Make the output "puzzlehunt2015"


You have used 0/45 Characters

Solution

author: Daniel Low

After playing with some random inputs, one will notice that certain characters will always append a new character while some others will modify the last character (and the last character only) by increasing or decreasing the value by 1.

For example, 9 will print c and 94 will print d and 944 will print e and so on.

It is then straight forward that the goal is to use fewer than 45 characters to produce the given output.

One way of solving this puzzle is to learn the pattern for each input character (hence the name blackbox), and construct the required value.

Another approach is to try and figure out what the javascript is doing and reverse engineer the algorithm.

Looking at the source code of the website and narrowing down to the core javascript file (blackbox/static/main.min.js), we are faced with an obfuscated javascript file.

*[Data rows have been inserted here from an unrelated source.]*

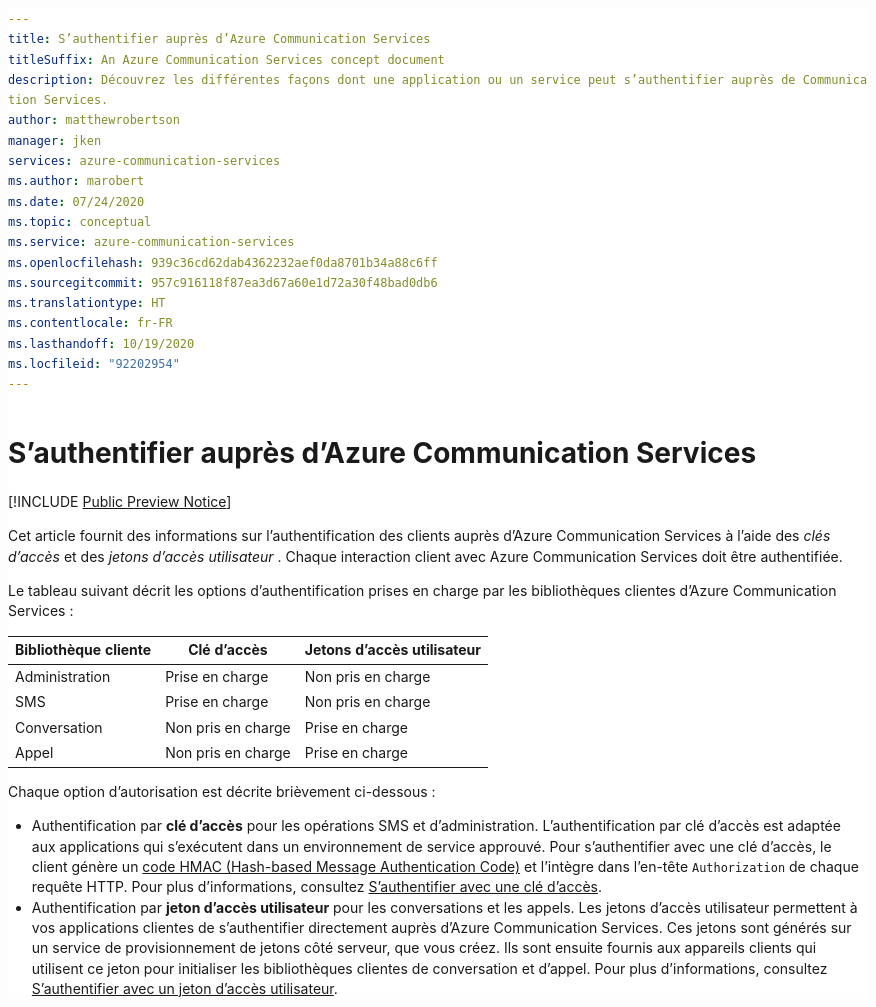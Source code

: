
 ```yaml
---
title: S’authentifier auprès d’Azure Communication Services
titleSuffix: An Azure Communication Services concept document
description: Découvrez les différentes façons dont une application ou un service peut s’authentifier auprès de Communication Services.
author: matthewrobertson
manager: jken
services: azure-communication-services
ms.author: marobert
ms.date: 07/24/2020
ms.topic: conceptual
ms.service: azure-communication-services
ms.openlocfilehash: 939c36cd62dab4362232aef0da8701b34a88c6ff
ms.sourcegitcommit: 957c916118f87ea3d67a60e1d72a30f48bad0db6
ms.translationtype: HT
ms.contentlocale: fr-FR
ms.lasthandoff: 10/19/2020
ms.locfileid: "92202954"
---
```

# <a name="authenticate-to-azure-communication-services"></a>S’authentifier auprès d’Azure Communication Services

[!INCLUDE [Public Preview Notice](../includes/public-preview-include.md)]

Cet article fournit des informations sur l’authentification des clients auprès d’Azure Communication Services à l’aide des *clés d’accès* et des *jetons d’accès utilisateur* . Chaque interaction client avec Azure Communication Services doit être authentifiée.

Le tableau suivant décrit les options d’authentification prises en charge par les bibliothèques clientes d’Azure Communication Services :

| Bibliothèque cliente | Clé d’accès    | Jetons d’accès utilisateur |
| -------------- | ------------- | ------------------ |
| Administration | Prise en charge     | Non pris en charge      |
| SMS            | Prise en charge     | Non pris en charge      |
| Conversation           | Non pris en charge | Prise en charge          |
| Appel        | Non pris en charge | Prise en charge          |

Chaque option d’autorisation est décrite brièvement ci-dessous :

- Authentification par **clé d’accès** pour les opérations SMS et d’administration. L’authentification par clé d’accès est adaptée aux applications qui s’exécutent dans un environnement de service approuvé. Pour s’authentifier avec une clé d’accès, le client génère un [code HMAC (Hash-based Message Authentication Code)](https://en.wikipedia.org/wiki/HMAC) et l’intègre dans l’en-tête `Authorization` de chaque requête HTTP. Pour plus d’informations, consultez [S’authentifier avec une clé d’accès](#authenticate-with-an-access-key).
- Authentification par **jeton d’accès utilisateur** pour les conversations et les appels. Les jetons d’accès utilisateur permettent à vos applications clientes de s’authentifier directement auprès d’Azure Communication Services. Ces jetons sont générés sur un service de provisionnement de jetons côté serveur, que vous créez. Ils sont ensuite fournis aux appareils clients qui utilisent ce jeton pour initialiser les bibliothèques clientes de conversation et d’appel. Pour plus d’informations, consultez [S’authentifier avec un jeton d’accès utilisateur](#authenticate-with-a-user-access-token).
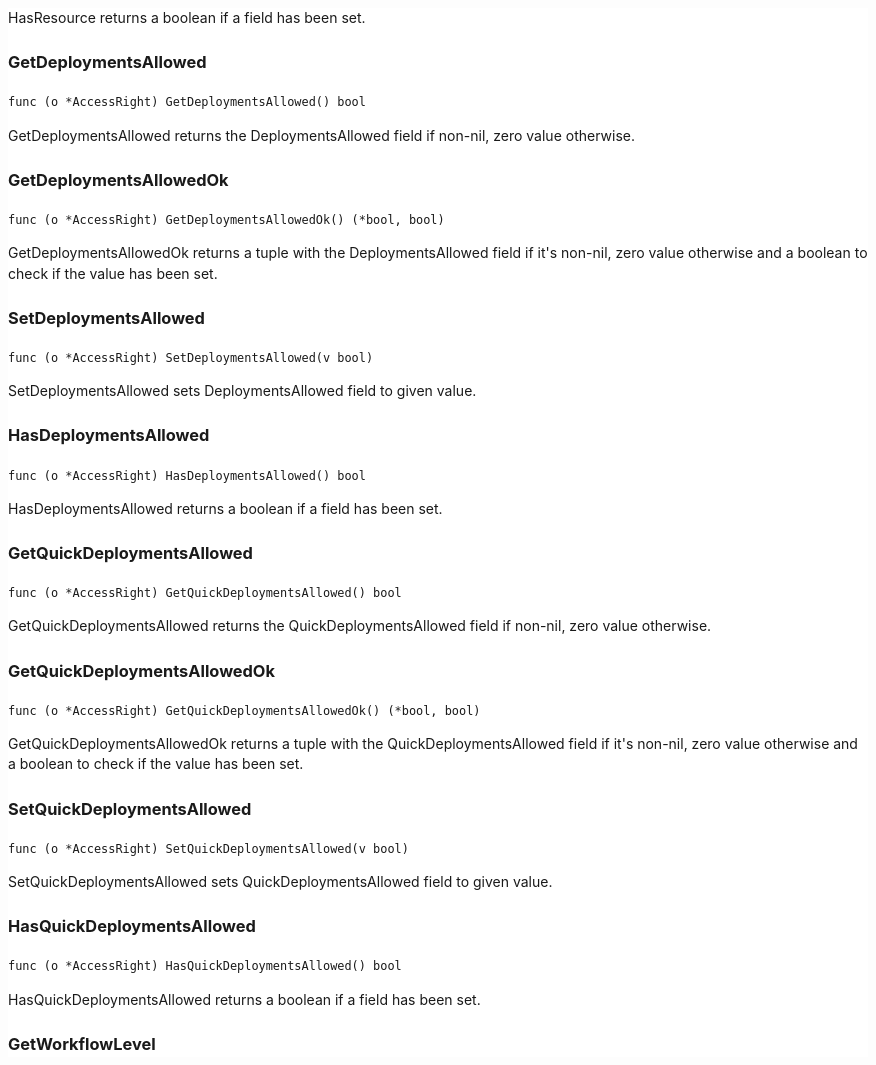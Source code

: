 HasResource returns a boolean if a field has been set.

### GetDeploymentsAllowed

`func (o *AccessRight) GetDeploymentsAllowed() bool`

GetDeploymentsAllowed returns the DeploymentsAllowed field if non-nil, zero value otherwise.

### GetDeploymentsAllowedOk

`func (o *AccessRight) GetDeploymentsAllowedOk() (*bool, bool)`

GetDeploymentsAllowedOk returns a tuple with the DeploymentsAllowed field if it's non-nil, zero value otherwise
and a boolean to check if the value has been set.

### SetDeploymentsAllowed

`func (o *AccessRight) SetDeploymentsAllowed(v bool)`

SetDeploymentsAllowed sets DeploymentsAllowed field to given value.

### HasDeploymentsAllowed

`func (o *AccessRight) HasDeploymentsAllowed() bool`

HasDeploymentsAllowed returns a boolean if a field has been set.

### GetQuickDeploymentsAllowed

`func (o *AccessRight) GetQuickDeploymentsAllowed() bool`

GetQuickDeploymentsAllowed returns the QuickDeploymentsAllowed field if non-nil, zero value otherwise.

### GetQuickDeploymentsAllowedOk

`func (o *AccessRight) GetQuickDeploymentsAllowedOk() (*bool, bool)`

GetQuickDeploymentsAllowedOk returns a tuple with the QuickDeploymentsAllowed field if it's non-nil, zero value otherwise
and a boolean to check if the value has been set.

### SetQuickDeploymentsAllowed

`func (o *AccessRight) SetQuickDeploymentsAllowed(v bool)`

SetQuickDeploymentsAllowed sets QuickDeploymentsAllowed field to given value.

### HasQuickDeploymentsAllowed

`func (o *AccessRight) HasQuickDeploymentsAllowed() bool`

HasQuickDeploymentsAllowed returns a boolean if a field has been set.

### GetWorkflowLevel
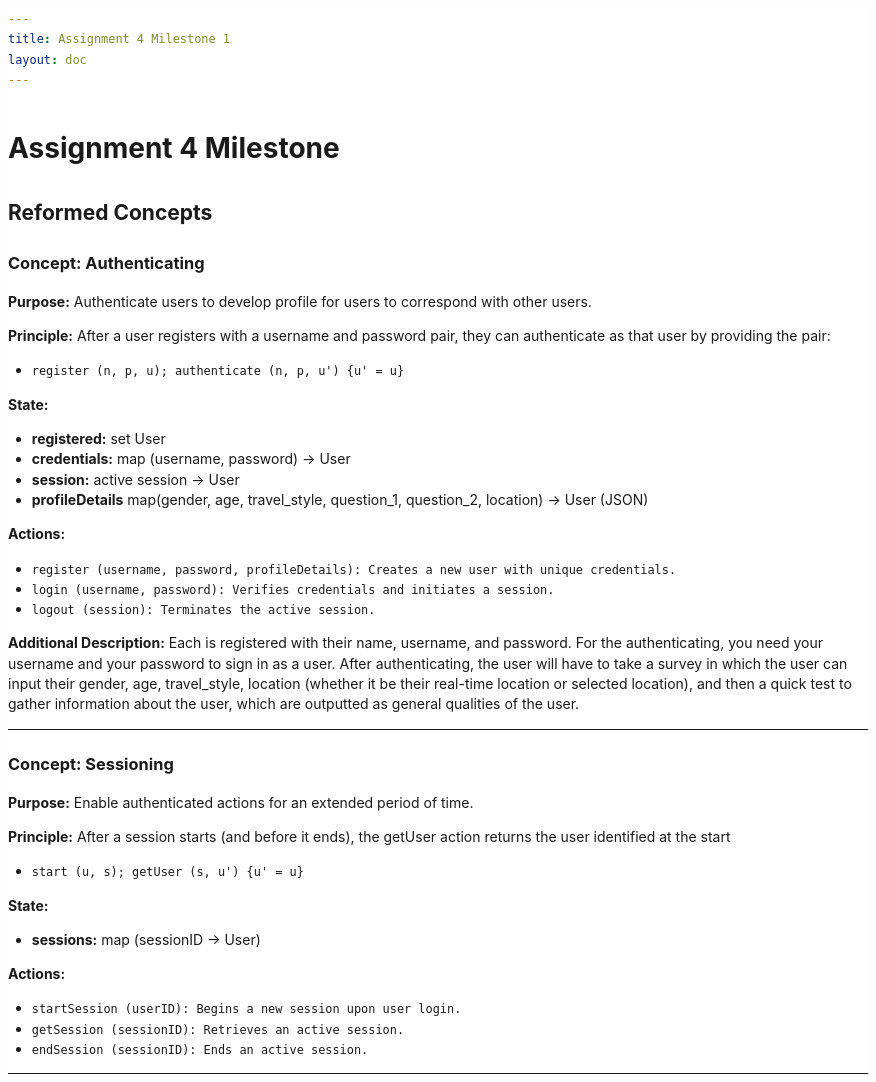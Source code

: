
 ```yaml
---
title: Assignment 4 Milestone 1
layout: doc
---
```


# Assignment 4 Milestone

## Reformed Concepts 

### Concept: Authenticating

**Purpose:** Authenticate users to develop profile for users to correspond with other users.

**Principle:** After a user registers with a username and password pair, they can authenticate as that user by providing the pair:
- `register (n, p, u); authenticate (n, p, u') {u' = u}`

**State:**
- **registered:** set User
- **credentials:** map (username, password) -> User
- **session:** active session -> User
- **profileDetails** map(gender, age, travel_style, question_1, question_2, location) -> User (JSON)

**Actions:**
- `register (username, password, profileDetails): Creates a new user with unique credentials.`
- `login (username, password): Verifies credentials and initiates a session.`
- `logout (session): Terminates the active session.`

**Additional Description:** Each is registered with their name, username, and password. For the authenticating, you need your username and your password to sign in as a user. After authenticating, the user will have to take a survey in which the user can input their gender, age, travel_style, location (whether it be their real-time location or selected location), and then a quick test to gather information about the user, which are outputted as general qualities of the user.

---

### Concept: Sessioning

**Purpose:** Enable authenticated actions for an extended period of time.

**Principle:** After a session starts (and before it ends), the getUser action returns the user identified at the start
- `start (u, s); getUser (s, u') {u' = u}`

**State:**
- **sessions:** map (sessionID -> User)

**Actions:**
- `startSession (userID): Begins a new session upon user login.`
- `getSession (sessionID): Retrieves an active session.`
- `endSession (sessionID): Ends an active session.`

---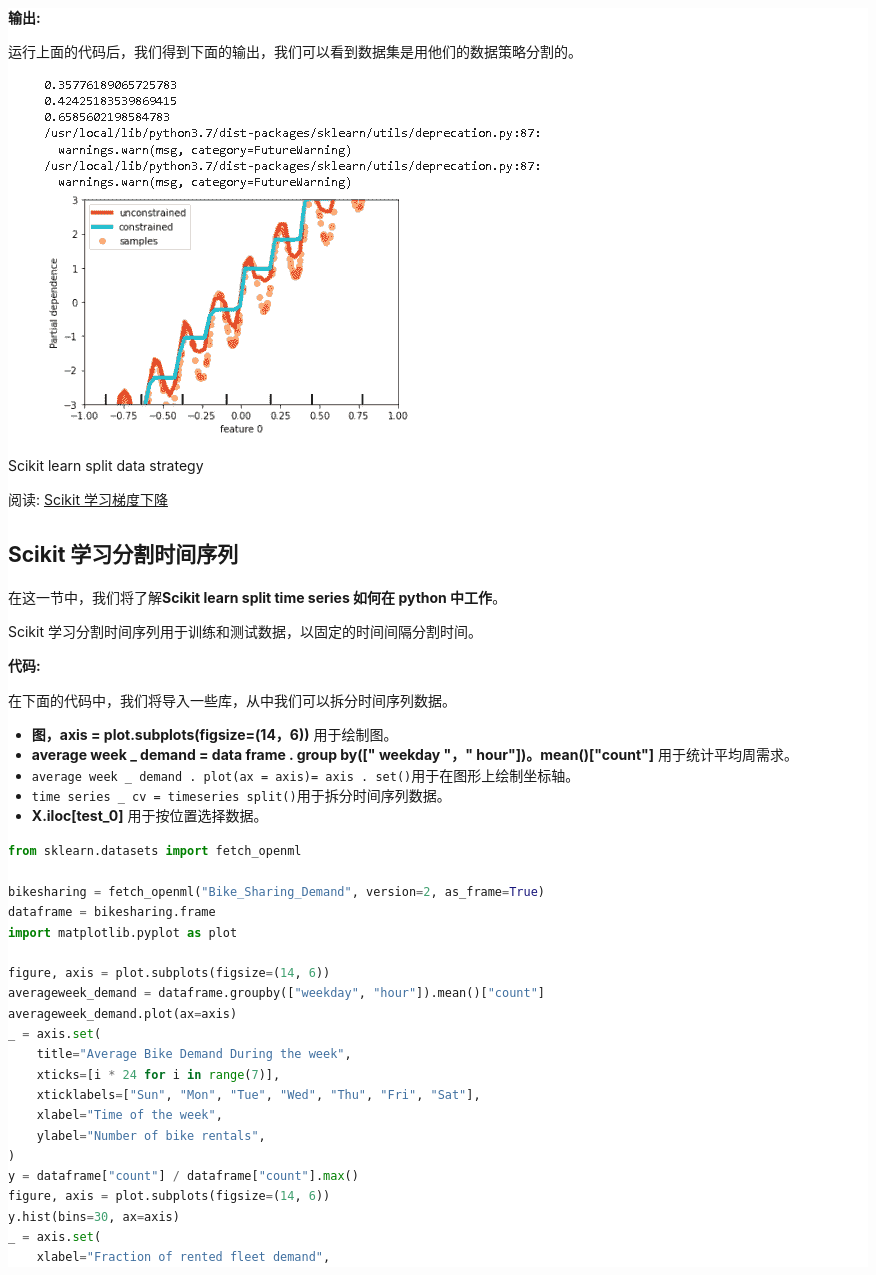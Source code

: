 **输出:**

运行上面的代码后，我们得到下面的输出，我们可以看到数据集是用他们的数据策略分割的。

![Scikit learn split data strategy](img/8a72e411439c452e6c1d4761efe4ac0c.png "Scikit learn split data strategy")

Scikit learn split data strategy

阅读: [Scikit 学习梯度下降](https://pythonguides.com/scikit-learn-gradient-descent/)

## Scikit 学习分割时间序列

在这一节中，我们将了解**Scikit learn split time series 如何在 python 中工作**。

Scikit 学习分割时间序列用于训练和测试数据，以固定的时间间隔分割时间。

**代码:**

在下面的代码中，我们将导入一些库，从中我们可以拆分时间序列数据。

*   **图，axis = plot.subplots(figsize=(14，6))** 用于绘制图。
*   **average week _ demand = data frame . group by([" weekday "，" hour"])。mean()["count"]** 用于统计平均周需求。
*   `average week _ demand . plot(ax = axis)= axis . set()`用于在图形上绘制坐标轴。
*   `time series _ cv = timeseries split()`用于拆分时间序列数据。
*   **X.iloc[test_0]** 用于按位置选择数据。

```py
from sklearn.datasets import fetch_openml

bikesharing = fetch_openml("Bike_Sharing_Demand", version=2, as_frame=True)
dataframe = bikesharing.frame
import matplotlib.pyplot as plot

figure, axis = plot.subplots(figsize=(14, 6))
averageweek_demand = dataframe.groupby(["weekday", "hour"]).mean()["count"]
averageweek_demand.plot(ax=axis)
_ = axis.set(
    title="Average Bike Demand During the week",
    xticks=[i * 24 for i in range(7)],
    xticklabels=["Sun", "Mon", "Tue", "Wed", "Thu", "Fri", "Sat"],
    xlabel="Time of the week",
    ylabel="Number of bike rentals",
)
y = dataframe["count"] / dataframe["count"].max()
figure, axis = plot.subplots(figsize=(14, 6))
y.hist(bins=30, ax=axis)
_ = axis.set(
    xlabel="Fraction of rented fleet demand",
```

Searching for javascript deobfuscator and running the code through it, we get the following code:

function wow(doge) {
    var len = doge.length;
    var results = [];
    for (var i = 0; i < len; i++) {
        var c = doge.charCodeAt(i);
        if (c % 2 == 1) {
            results[results.length] = c;
        } else if (c % 8 == 0) {
            results[results.length - 1] *= 2;
        } else if (c % 4 == 0) {
            results[results.length - 1]++;
        } else {
            results[results.length - 1]--;
        }
        while (results[results.length - 1] < 0) {
            results[results.length - 1] += 256;
        }
        results[results.length - 1] = results[results.length - 1] % 256;
    }
    return results;
}
var functions = {
    a0: function(x, y) {
        return (x ^ y) % 256;
    },
    a1: function(x, y) {
        return (x * y) % 256;
    },
    a2: function(x, y) {
        return (x + y) % 256;
    },
    a3: function(x, y) {
        y = y % 256;
        var result = (x - y) % 256;
        while (result < 0) {
            result += 256;
        }
        return result;
    }
};

function much(doge) {
    if (doge) {
        var results = wow(doge);
        var lastval = 42;
        var value = "";
        for (var i = 0; i < results.length; i++) {
            var f = "a" + (lastval % 4);
            var newCode = functions[f](lastval, results[i]);
            lastval = newCode;
            value += String.fromCharCode(newCode);
        }
        return value;
    }
}

$(document).ready(function(){
    var lenfield = $('#answerfield_length');
    var answerfield = $('#answerfield');
    var outputfield = $('#output');
    answerfield.on('input', function(){
        var value = answerfield.val();
        var moon = much(value);
        lenfield.text(value.length);
        outputfield.val(moon);

        if (moon == 'puzzlehunt2015') {
            $('#solbox').val(value);
            $('#solform').submit();
        }
    })
});

With some javascript skills, one can reverse engineer the required solution.

As an example, ELAHLHNQL?LHHyHALHHLGLGHHL{HAHLH#H?HLHANHHLE is a valid solution although much more concise ones also exist, especially with creative use of unicode (as one team particularly impressed us with this puzzlehunt!).